2025年の幕開けに当たり、謹んで御挨拶を申し上げます。

まず初めに、昨年末に韓国の務安国際空港で発生した旅客機事故で尊い命を失われた方々に、深い哀悼の意を表すとともに、負傷された方々の速やかな快復をお祈りします。また、御遺族の皆様、そしてこの事故に心を痛めていらっしゃる全ての方々に心よりお見舞い申し上げます。この悲しみの時に、私の気持ちは韓国の方々と共にあります。

昨年5月に韓国に着任してから約8か月経ちました。韓国での勤務は2回目ですが、今回駐韓大使として初めて新年を迎えました。

昨年を振り返ると日韓関係は非常に充実した1年でした。2023年にシャトル外交が再開され、昨年は、日韓間の対面での首脳会談が5回行われた他、外相レベル等でも頻繁に意思疎通が行われました。自分も昨年着任早々、ソウルで行われた日韓首脳会談を始め様々な会議に出席し、良好な日韓関係を実感したところです。もちろん、日韓間のみならず、日米韓や日中韓といった様々な枠組みでの協力も進展しました。

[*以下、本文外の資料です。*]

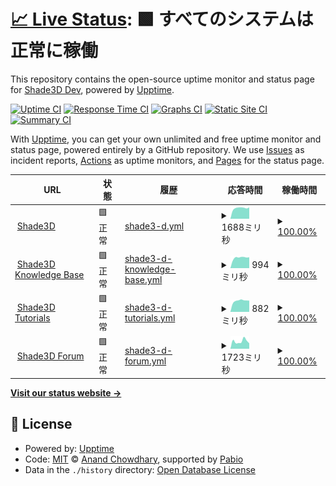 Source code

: # [📈 Live Status](https://shadedev.github.io/upptime): <!--live status--> **🟩 すべてのシステムは正常に稼働**

This repository contains the open-source uptime monitor and status page for [Shade3D Dev](https://shade3d.jp), powered by [Upptime](https://github.com/upptime/upptime).

[![Uptime CI](https://github.com/shadedev/upptime/workflows/Uptime%20CI/badge.svg)](https://github.com/shadedev/upptime/actions?query=workflow%3A%22Uptime+CI%22)
[![Response Time CI](https://github.com/shadedev/upptime/workflows/Response%20Time%20CI/badge.svg)](https://github.com/shadedev/upptime/actions?query=workflow%3A%22Response+Time+CI%22)
[![Graphs CI](https://github.com/shadedev/upptime/workflows/Graphs%20CI/badge.svg)](https://github.com/shadedev/upptime/actions?query=workflow%3A%22Graphs+CI%22)
[![Static Site CI](https://github.com/shadedev/upptime/workflows/Static%20Site%20CI/badge.svg)](https://github.com/shadedev/upptime/actions?query=workflow%3A%22Static+Site+CI%22)
[![Summary CI](https://github.com/shadedev/upptime/workflows/Summary%20CI/badge.svg)](https://github.com/shadedev/upptime/actions?query=workflow%3A%22Summary+CI%22)

With [Upptime](https://upptime.js.org), you can get your own unlimited and free uptime monitor and status page, powered entirely by a GitHub repository. We use [Issues](https://github.com/shadedev/upptime/issues) as incident reports, [Actions](https://github.com/shadedev/upptime/actions) as uptime monitors, and [Pages](https://shadedev.github.io/upptime) for the status page.

<!--start: status pages-->
<!-- This summary is generated by Upptime (https://github.com/upptime/upptime) -->
<!-- Do not edit this manually, your changes will be overwritten -->
<!-- prettier-ignore -->
| URL | 状態 | 履歴 | 応答時間 | 稼働時間 |
| --- | ------ | ------- | ------------- | ------ |
| <img alt="" src="https://icons.duckduckgo.com/ip3/shade3d.jp.ico" height="13"> [Shade3D](https://shade3d.jp) | 🟩 正常 | [shade3-d.yml](https://github.com/shadedev/upptime/commits/HEAD/history/shade3-d.yml) | <details><summary><img alt="応答時間グラフ" src="./graphs/shade3-d/response-time-week.png" height="20"> 1688ミリ秒</summary><br><a href="https://status.shade3d.jp/history/shade3-d"><img alt="応答時間 1694" src="https://img.shields.io/endpoint?url=https%3A%2F%2Fraw.githubusercontent.com%2Fshadedev%2Fupptime%2FHEAD%2Fapi%2Fshade3-d%2Fresponse-time.json"></a><br><a href="https://status.shade3d.jp/history/shade3-d"><img alt="24時間 応答時間 1789" src="https://img.shields.io/endpoint?url=https%3A%2F%2Fraw.githubusercontent.com%2Fshadedev%2Fupptime%2FHEAD%2Fapi%2Fshade3-d%2Fresponse-time-day.json"></a><br><a href="https://status.shade3d.jp/history/shade3-d"><img alt="7日 応答時間 1688" src="https://img.shields.io/endpoint?url=https%3A%2F%2Fraw.githubusercontent.com%2Fshadedev%2Fupptime%2FHEAD%2Fapi%2Fshade3-d%2Fresponse-time-week.json"></a><br><a href="https://status.shade3d.jp/history/shade3-d"><img alt="30日 応答時間 1647" src="https://img.shields.io/endpoint?url=https%3A%2F%2Fraw.githubusercontent.com%2Fshadedev%2Fupptime%2FHEAD%2Fapi%2Fshade3-d%2Fresponse-time-month.json"></a><br><a href="https://status.shade3d.jp/history/shade3-d"><img alt="1年 応答時間 1698" src="https://img.shields.io/endpoint?url=https%3A%2F%2Fraw.githubusercontent.com%2Fshadedev%2Fupptime%2FHEAD%2Fapi%2Fshade3-d%2Fresponse-time-year.json"></a></details> | <details><summary><a href="https://status.shade3d.jp/history/shade3-d">100.00%</a></summary><a href="https://status.shade3d.jp/history/shade3-d"><img alt="稼働時間 100.00%" src="https://img.shields.io/endpoint?url=https%3A%2F%2Fraw.githubusercontent.com%2Fshadedev%2Fupptime%2FHEAD%2Fapi%2Fshade3-d%2Fuptime.json"></a><br><a href="https://status.shade3d.jp/history/shade3-d"><img alt="24時間の稼働時間 100.00%" src="https://img.shields.io/endpoint?url=https%3A%2F%2Fraw.githubusercontent.com%2Fshadedev%2Fupptime%2FHEAD%2Fapi%2Fshade3-d%2Fuptime-day.json"></a><br><a href="https://status.shade3d.jp/history/shade3-d"><img alt="7日間の稼働時間 100.00%" src="https://img.shields.io/endpoint?url=https%3A%2F%2Fraw.githubusercontent.com%2Fshadedev%2Fupptime%2FHEAD%2Fapi%2Fshade3-d%2Fuptime-week.json"></a><br><a href="https://status.shade3d.jp/history/shade3-d"><img alt="30日の稼働時間 100.00%" src="https://img.shields.io/endpoint?url=https%3A%2F%2Fraw.githubusercontent.com%2Fshadedev%2Fupptime%2FHEAD%2Fapi%2Fshade3-d%2Fuptime-month.json"></a><br><a href="https://status.shade3d.jp/history/shade3-d"><img alt="1年の稼働時間 100.00%" src="https://img.shields.io/endpoint?url=https%3A%2F%2Fraw.githubusercontent.com%2Fshadedev%2Fupptime%2FHEAD%2Fapi%2Fshade3-d%2Fuptime-year.json"></a></details>
| <img alt="" src="https://icons.duckduckgo.com/ip3/knowledge.shade3d.jp.ico" height="13"> [Shade3D Knowledge Base](https://knowledge.shade3d.jp) | 🟩 正常 | [shade3-d-knowledge-base.yml](https://github.com/shadedev/upptime/commits/HEAD/history/shade3-d-knowledge-base.yml) | <details><summary><img alt="応答時間グラフ" src="./graphs/shade3-d-knowledge-base/response-time-week.png" height="20"> 994ミリ秒</summary><br><a href="https://status.shade3d.jp/history/shade3-d-knowledge-base"><img alt="応答時間 1716" src="https://img.shields.io/endpoint?url=https%3A%2F%2Fraw.githubusercontent.com%2Fshadedev%2Fupptime%2FHEAD%2Fapi%2Fshade3-d-knowledge-base%2Fresponse-time.json"></a><br><a href="https://status.shade3d.jp/history/shade3-d-knowledge-base"><img alt="24時間 応答時間 1027" src="https://img.shields.io/endpoint?url=https%3A%2F%2Fraw.githubusercontent.com%2Fshadedev%2Fupptime%2FHEAD%2Fapi%2Fshade3-d-knowledge-base%2Fresponse-time-day.json"></a><br><a href="https://status.shade3d.jp/history/shade3-d-knowledge-base"><img alt="7日 応答時間 994" src="https://img.shields.io/endpoint?url=https%3A%2F%2Fraw.githubusercontent.com%2Fshadedev%2Fupptime%2FHEAD%2Fapi%2Fshade3-d-knowledge-base%2Fresponse-time-week.json"></a><br><a href="https://status.shade3d.jp/history/shade3-d-knowledge-base"><img alt="30日 応答時間 952" src="https://img.shields.io/endpoint?url=https%3A%2F%2Fraw.githubusercontent.com%2Fshadedev%2Fupptime%2FHEAD%2Fapi%2Fshade3-d-knowledge-base%2Fresponse-time-month.json"></a><br><a href="https://status.shade3d.jp/history/shade3-d-knowledge-base"><img alt="1年 応答時間 1671" src="https://img.shields.io/endpoint?url=https%3A%2F%2Fraw.githubusercontent.com%2Fshadedev%2Fupptime%2FHEAD%2Fapi%2Fshade3-d-knowledge-base%2Fresponse-time-year.json"></a></details> | <details><summary><a href="https://status.shade3d.jp/history/shade3-d-knowledge-base">100.00%</a></summary><a href="https://status.shade3d.jp/history/shade3-d-knowledge-base"><img alt="稼働時間 99.46%" src="https://img.shields.io/endpoint?url=https%3A%2F%2Fraw.githubusercontent.com%2Fshadedev%2Fupptime%2FHEAD%2Fapi%2Fshade3-d-knowledge-base%2Fuptime.json"></a><br><a href="https://status.shade3d.jp/history/shade3-d-knowledge-base"><img alt="24時間の稼働時間 100.00%" src="https://img.shields.io/endpoint?url=https%3A%2F%2Fraw.githubusercontent.com%2Fshadedev%2Fupptime%2FHEAD%2Fapi%2Fshade3-d-knowledge-base%2Fuptime-day.json"></a><br><a href="https://status.shade3d.jp/history/shade3-d-knowledge-base"><img alt="7日間の稼働時間 100.00%" src="https://img.shields.io/endpoint?url=https%3A%2F%2Fraw.githubusercontent.com%2Fshadedev%2Fupptime%2FHEAD%2Fapi%2Fshade3-d-knowledge-base%2Fuptime-week.json"></a><br><a href="https://status.shade3d.jp/history/shade3-d-knowledge-base"><img alt="30日の稼働時間 100.00%" src="https://img.shields.io/endpoint?url=https%3A%2F%2Fraw.githubusercontent.com%2Fshadedev%2Fupptime%2FHEAD%2Fapi%2Fshade3-d-knowledge-base%2Fuptime-month.json"></a><br><a href="https://status.shade3d.jp/history/shade3-d-knowledge-base"><img alt="1年の稼働時間 99.41%" src="https://img.shields.io/endpoint?url=https%3A%2F%2Fraw.githubusercontent.com%2Fshadedev%2Fupptime%2FHEAD%2Fapi%2Fshade3-d-knowledge-base%2Fuptime-year.json"></a></details>
| <img alt="" src="https://icons.duckduckgo.com/ip3/tutorials.shade3d.jp.ico" height="13"> [Shade3D Tutorials](https://tutorials.shade3d.jp) | 🟩 正常 | [shade3-d-tutorials.yml](https://github.com/shadedev/upptime/commits/HEAD/history/shade3-d-tutorials.yml) | <details><summary><img alt="応答時間グラフ" src="./graphs/shade3-d-tutorials/response-time-week.png" height="20"> 882ミリ秒</summary><br><a href="https://status.shade3d.jp/history/shade3-d-tutorials"><img alt="応答時間 1527" src="https://img.shields.io/endpoint?url=https%3A%2F%2Fraw.githubusercontent.com%2Fshadedev%2Fupptime%2FHEAD%2Fapi%2Fshade3-d-tutorials%2Fresponse-time.json"></a><br><a href="https://status.shade3d.jp/history/shade3-d-tutorials"><img alt="24時間 応答時間 887" src="https://img.shields.io/endpoint?url=https%3A%2F%2Fraw.githubusercontent.com%2Fshadedev%2Fupptime%2FHEAD%2Fapi%2Fshade3-d-tutorials%2Fresponse-time-day.json"></a><br><a href="https://status.shade3d.jp/history/shade3-d-tutorials"><img alt="7日 応答時間 882" src="https://img.shields.io/endpoint?url=https%3A%2F%2Fraw.githubusercontent.com%2Fshadedev%2Fupptime%2FHEAD%2Fapi%2Fshade3-d-tutorials%2Fresponse-time-week.json"></a><br><a href="https://status.shade3d.jp/history/shade3-d-tutorials"><img alt="30日 応答時間 822" src="https://img.shields.io/endpoint?url=https%3A%2F%2Fraw.githubusercontent.com%2Fshadedev%2Fupptime%2FHEAD%2Fapi%2Fshade3-d-tutorials%2Fresponse-time-month.json"></a><br><a href="https://status.shade3d.jp/history/shade3-d-tutorials"><img alt="1年 応答時間 1537" src="https://img.shields.io/endpoint?url=https%3A%2F%2Fraw.githubusercontent.com%2Fshadedev%2Fupptime%2FHEAD%2Fapi%2Fshade3-d-tutorials%2Fresponse-time-year.json"></a></details> | <details><summary><a href="https://status.shade3d.jp/history/shade3-d-tutorials">100.00%</a></summary><a href="https://status.shade3d.jp/history/shade3-d-tutorials"><img alt="稼働時間 99.48%" src="https://img.shields.io/endpoint?url=https%3A%2F%2Fraw.githubusercontent.com%2Fshadedev%2Fupptime%2FHEAD%2Fapi%2Fshade3-d-tutorials%2Fuptime.json"></a><br><a href="https://status.shade3d.jp/history/shade3-d-tutorials"><img alt="24時間の稼働時間 100.00%" src="https://img.shields.io/endpoint?url=https%3A%2F%2Fraw.githubusercontent.com%2Fshadedev%2Fupptime%2FHEAD%2Fapi%2Fshade3-d-tutorials%2Fuptime-day.json"></a><br><a href="https://status.shade3d.jp/history/shade3-d-tutorials"><img alt="7日間の稼働時間 100.00%" src="https://img.shields.io/endpoint?url=https%3A%2F%2Fraw.githubusercontent.com%2Fshadedev%2Fupptime%2FHEAD%2Fapi%2Fshade3-d-tutorials%2Fuptime-week.json"></a><br><a href="https://status.shade3d.jp/history/shade3-d-tutorials"><img alt="30日の稼働時間 100.00%" src="https://img.shields.io/endpoint?url=https%3A%2F%2Fraw.githubusercontent.com%2Fshadedev%2Fupptime%2FHEAD%2Fapi%2Fshade3-d-tutorials%2Fuptime-month.json"></a><br><a href="https://status.shade3d.jp/history/shade3-d-tutorials"><img alt="1年の稼働時間 99.43%" src="https://img.shields.io/endpoint?url=https%3A%2F%2Fraw.githubusercontent.com%2Fshadedev%2Fupptime%2FHEAD%2Fapi%2Fshade3-d-tutorials%2Fuptime-year.json"></a></details>
| <img alt="" src="https://icons.duckduckgo.com/ip3/forum.shade3d.jp.ico" height="13"> [Shade3D Forum](https://forum.shade3d.jp) | 🟩 正常 | [shade3-d-forum.yml](https://github.com/shadedev/upptime/commits/HEAD/history/shade3-d-forum.yml) | <details><summary><img alt="応答時間グラフ" src="./graphs/shade3-d-forum/response-time-week.png" height="20"> 1723ミリ秒</summary><br><a href="https://status.shade3d.jp/history/shade3-d-forum"><img alt="応答時間 1375" src="https://img.shields.io/endpoint?url=https%3A%2F%2Fraw.githubusercontent.com%2Fshadedev%2Fupptime%2FHEAD%2Fapi%2Fshade3-d-forum%2Fresponse-time.json"></a><br><a href="https://status.shade3d.jp/history/shade3-d-forum"><img alt="24時間 応答時間 1248" src="https://img.shields.io/endpoint?url=https%3A%2F%2Fraw.githubusercontent.com%2Fshadedev%2Fupptime%2FHEAD%2Fapi%2Fshade3-d-forum%2Fresponse-time-day.json"></a><br><a href="https://status.shade3d.jp/history/shade3-d-forum"><img alt="7日 応答時間 1723" src="https://img.shields.io/endpoint?url=https%3A%2F%2Fraw.githubusercontent.com%2Fshadedev%2Fupptime%2FHEAD%2Fapi%2Fshade3-d-forum%2Fresponse-time-week.json"></a><br><a href="https://status.shade3d.jp/history/shade3-d-forum"><img alt="30日 応答時間 1588" src="https://img.shields.io/endpoint?url=https%3A%2F%2Fraw.githubusercontent.com%2Fshadedev%2Fupptime%2FHEAD%2Fapi%2Fshade3-d-forum%2Fresponse-time-month.json"></a><br><a href="https://status.shade3d.jp/history/shade3-d-forum"><img alt="1年 応答時間 1428" src="https://img.shields.io/endpoint?url=https%3A%2F%2Fraw.githubusercontent.com%2Fshadedev%2Fupptime%2FHEAD%2Fapi%2Fshade3-d-forum%2Fresponse-time-year.json"></a></details> | <details><summary><a href="https://status.shade3d.jp/history/shade3-d-forum">100.00%</a></summary><a href="https://status.shade3d.jp/history/shade3-d-forum"><img alt="稼働時間 99.99%" src="https://img.shields.io/endpoint?url=https%3A%2F%2Fraw.githubusercontent.com%2Fshadedev%2Fupptime%2FHEAD%2Fapi%2Fshade3-d-forum%2Fuptime.json"></a><br><a href="https://status.shade3d.jp/history/shade3-d-forum"><img alt="24時間の稼働時間 100.00%" src="https://img.shields.io/endpoint?url=https%3A%2F%2Fraw.githubusercontent.com%2Fshadedev%2Fupptime%2FHEAD%2Fapi%2Fshade3-d-forum%2Fuptime-day.json"></a><br><a href="https://status.shade3d.jp/history/shade3-d-forum"><img alt="7日間の稼働時間 100.00%" src="https://img.shields.io/endpoint?url=https%3A%2F%2Fraw.githubusercontent.com%2Fshadedev%2Fupptime%2FHEAD%2Fapi%2Fshade3-d-forum%2Fuptime-week.json"></a><br><a href="https://status.shade3d.jp/history/shade3-d-forum"><img alt="30日の稼働時間 100.00%" src="https://img.shields.io/endpoint?url=https%3A%2F%2Fraw.githubusercontent.com%2Fshadedev%2Fupptime%2FHEAD%2Fapi%2Fshade3-d-forum%2Fuptime-month.json"></a><br><a href="https://status.shade3d.jp/history/shade3-d-forum"><img alt="1年の稼働時間 100.00%" src="https://img.shields.io/endpoint?url=https%3A%2F%2Fraw.githubusercontent.com%2Fshadedev%2Fupptime%2FHEAD%2Fapi%2Fshade3-d-forum%2Fuptime-year.json"></a></details>

<!--end: status pages-->

[**Visit our status website →**](https://shadedev.github.io/upptime)

## 📄 License

- Powered by: [Upptime](https://github.com/upptime/upptime)
- Code: [MIT](./LICENSE) © [Anand Chowdhary](https://anandchowdhary.com), supported by [Pabio](https://pabio.com)
- Data in the `./history` directory: [Open Database License](https://opendatacommons.org/licenses/odbl/1-0/)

防衛分野においては、6月のシャングリラ対話をきっかけに、翌7月には、中断されていた日韓の防衛当局間の対話・交流が再開される等、大きな進展を見ました。

経済関係も一層緊密となりました。官民問わず様々なレベルの対話が行われた他、昨年、日本から韓国への投資額が大幅に増加するなど、日韓経済の緊密化がますます進んでいることを実感しました。今年も日韓経済の現場にできるだけ足を運びたいと思っております。

また、正確な数字はまだ出ていませんが、昨年の両国の人的交流は、過去最高であった2018年(約1,050万人)を更新するのは間違いなく、国民各層での交流や相互理解の深化を肌で感じられた年でした。両国最大規模の民間交流行事に成長した「日韓交流おまつり」も東京・ソウル合わせて10万人を超える来場者があり、大盛況でした。年末年始も多くの日本人が韓国にいらっしゃいましたが、これは韓国社会への信頼の表れでしょう。

私自身も、政府間の対話はもちろん、民間の行事やシンポジウムにも多く参加し、韓国にいらっしゃる皆様との交流や韓国に対する理解を深めることができました。また、ソウル・首都圏から足を伸ばし、釜山市、大邱市、亀尾市、大田市、浦項市、慶州市、蔚山市などを訪問する機会にも恵まれました。各訪問先では、地方政府関係者、韓国や日本の経済・企業関係者等、様々な方にお会いし、日韓両国間の多方面にわたる交流の積み重ねとその重要性を確認しました。また、大邱でのふぐプルコギ、大田の聖心堂のそぼろパンなど、現地のグルメも存分に堪能することができました。

昨年12月の非常戒厳令宣布以降、韓国国内の政治状況は極めて流動的になっていますが、日韓関係の重要性に変わりはありません。特に本年は日韓国交正常化60周年です。国と国の関係において何よりも重要なのは人と人との関係です。両国国民間の交流は、現在及び未来の日韓関係を支える相互理解を促進するものです。日韓両国における人的交流を一層推進するとともに、経済面での連携、安全保障分野における協力など、幅広い分野で協力を強化し、日韓国交正常化60周年である本年を、日韓が共に手を携えてより良い未来へ進む年にしていきたいと思います。

皆様の温かい御支援と御協力に感謝しつつ、本年も両国関係の更なる発展のため努力してまいります。どうぞよろしくお願い申し上げます。

最後となりますが、皆様の御健勝と御多幸を祈念しつつ、新年の挨拶とさせていただきます。